Total creep can be obtained from total deformation by subtracting drying shrinkage and autogenous shrinkage, with the latter being negligible. Drying shrinkage strain from a concrete prism of size $60\times 60$ mm was used for estimating the behavior of the cylinder with a diameter of 150 mm.

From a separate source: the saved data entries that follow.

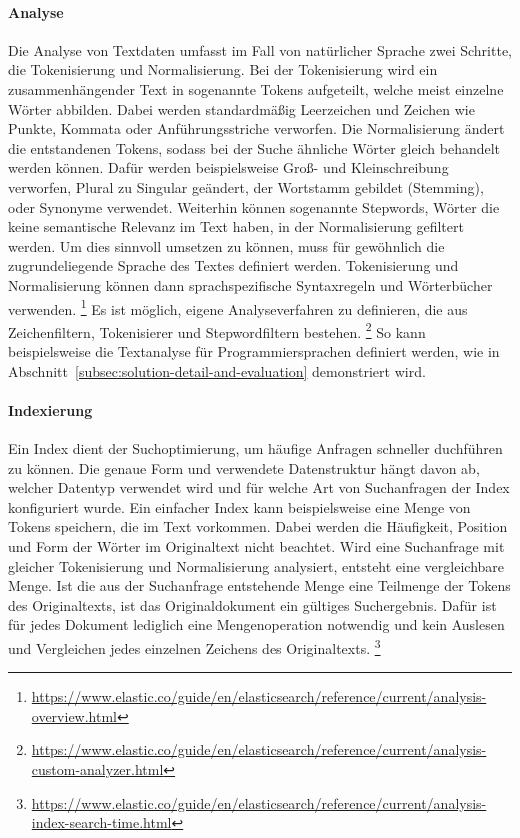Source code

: \paragraph{Analyse}
Die Analyse von Textdaten umfasst im Fall von natürlicher Sprache zwei Schritte, die Tokenisierung und Normalisierung.
Bei der Tokenisierung wird ein zusammenhängender Text in sogenannte Tokens aufgeteilt, welche meist einzelne Wörter abbilden.
Dabei werden standardmäßig Leerzeichen und Zeichen wie Punkte, Kommata oder Anführungsstriche verworfen.
Die Normalisierung ändert die entstandenen Tokens, sodass bei der Suche ähnliche Wörter gleich behandelt werden können.
Dafür werden beispielsweise Groß- und Kleinschreibung verworfen, Plural zu Singular geändert, der Wortstamm gebildet (Stemming), oder Synonyme verwendet.
Weiterhin können sogenannte Stepwords, Wörter die keine semantische Relevanz im Text haben, in der Normalisierung gefiltert werden.
Um dies sinnvoll umsetzen zu können, muss für gewöhnlich die zugrundeliegende Sprache des Textes definiert werden.
Tokenisierung und Normalisierung können dann sprachspezifische Syntaxregeln und Wörterbücher verwenden.
\footnote{\url{https://www.elastic.co/guide/en/elasticsearch/reference/current/analysis-overview.html}}
Es ist möglich, eigene Analyseverfahren zu definieren, die aus Zeichenfiltern, Tokenisierer und Stepwordfiltern bestehen.
\footnote{\url{https://www.elastic.co/guide/en/elasticsearch/reference/current/analysis-custom-analyzer.html}}
So kann beispielsweise die Textanalyse für Programmiersprachen definiert werden, wie in Abschnitt~\ref{subsec:solution-detail-and-evaluation} demonstriert wird.

\paragraph{Indexierung}
Ein Index dient der Suchoptimierung, um häufige Anfragen schneller duchführen zu können.
Die genaue Form und verwendete Datenstruktur hängt davon ab, welcher Datentyp verwendet wird und für welche Art von Suchanfragen der Index konfiguriert wurde.
Ein einfacher Index kann beispielsweise eine Menge von Tokens speichern, die im Text vorkommen.
Dabei werden die Häufigkeit, Position und Form der Wörter im Originaltext nicht beachtet.
Wird eine Suchanfrage mit gleicher Tokenisierung und Normalisierung analysiert, entsteht eine vergleichbare Menge.
Ist die aus der Suchanfrage entstehende Menge eine Teilmenge der Tokens des Originaltexts, ist das Originaldokument ein gültiges Suchergebnis.
Dafür ist für jedes Dokument lediglich eine Mengenoperation notwendig und kein Auslesen und Vergleichen jedes einzelnen Zeichens des Originaltexts.
\footnote{\url{https://www.elastic.co/guide/en/elasticsearch/reference/current/analysis-index-search-time.html}}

According to the B4 model, characteristic time is proportional to ${(k_s·2·V/S)}^2$, where $k_s$ stands for the shape’s parameter, V represents the specimen’s volume and S its drying surface [19]. The prism 60 × 60 mm yields ${(1.25·2·15)}^2=1406$ mm², while the cylinder yields ${(1.15·2·37.5)}^2=7439$ mm². Thus, the ratio of drying kinetics is 1406/7439 = 0.189. The drying shrinkage strain of the cylinder corresponds to

$$\begin{array}{c}\hfill {\epsilon }_{sh}\left(t\right)=-531·{10}^{-6}tanh{\left({\displaystyle \frac{0.189(t-t_0)}{600}}\right)}^{0.6}.\end{array}$$

(6)

The compliance function in Figure 12 follows the mean values from the EC2 and B4 models. In all cases, the compliance falls within standard deviation bounds. The results are comparable with HVFAC behavior [29], which resembles 65% of the content of fly ash in H-cement.

4. Conclusions

This paper summarizes creep and shrinkage data of hybrid cement (called H-cement), mostly measured over a period of 350 days. The following conclusions were found:

• Autogenous shrinkage shows similar values up to 7 days between H-cement and CEM II/B-S 32.5 R pastes. After 7 days, H-cement shows smaller autogenous shrinkage.
• Drying shrinkage evolves similarly for mortars made from H-cement and CEM II/B-S 32.5 R cement. For the same shrinkage, H-cement loses approximately twice as much water. The reason for this likely stems from the coarser capillary pores and lower capillary pressure.
• The ultimate value of H-cement’s total shrinkage reached $-723·{10}^{-6}$ on mortar samples of size $25\times 25$ mm. Similar values were achieved by a comparable mortar made from CEM II/B-S 32.5 R.
• Basic and total creep of H-cement concrete falls within the standard deviation margins of B4 and EC2 models for structural concrete. H-cement concrete exhibits similar total creep as high-volume fly ash concrete.
• Overall, the shrinkage and creep properties of H-cement showed similar values to comparable structural concretes, displaying potential for having low-carbon applications in the construction industry.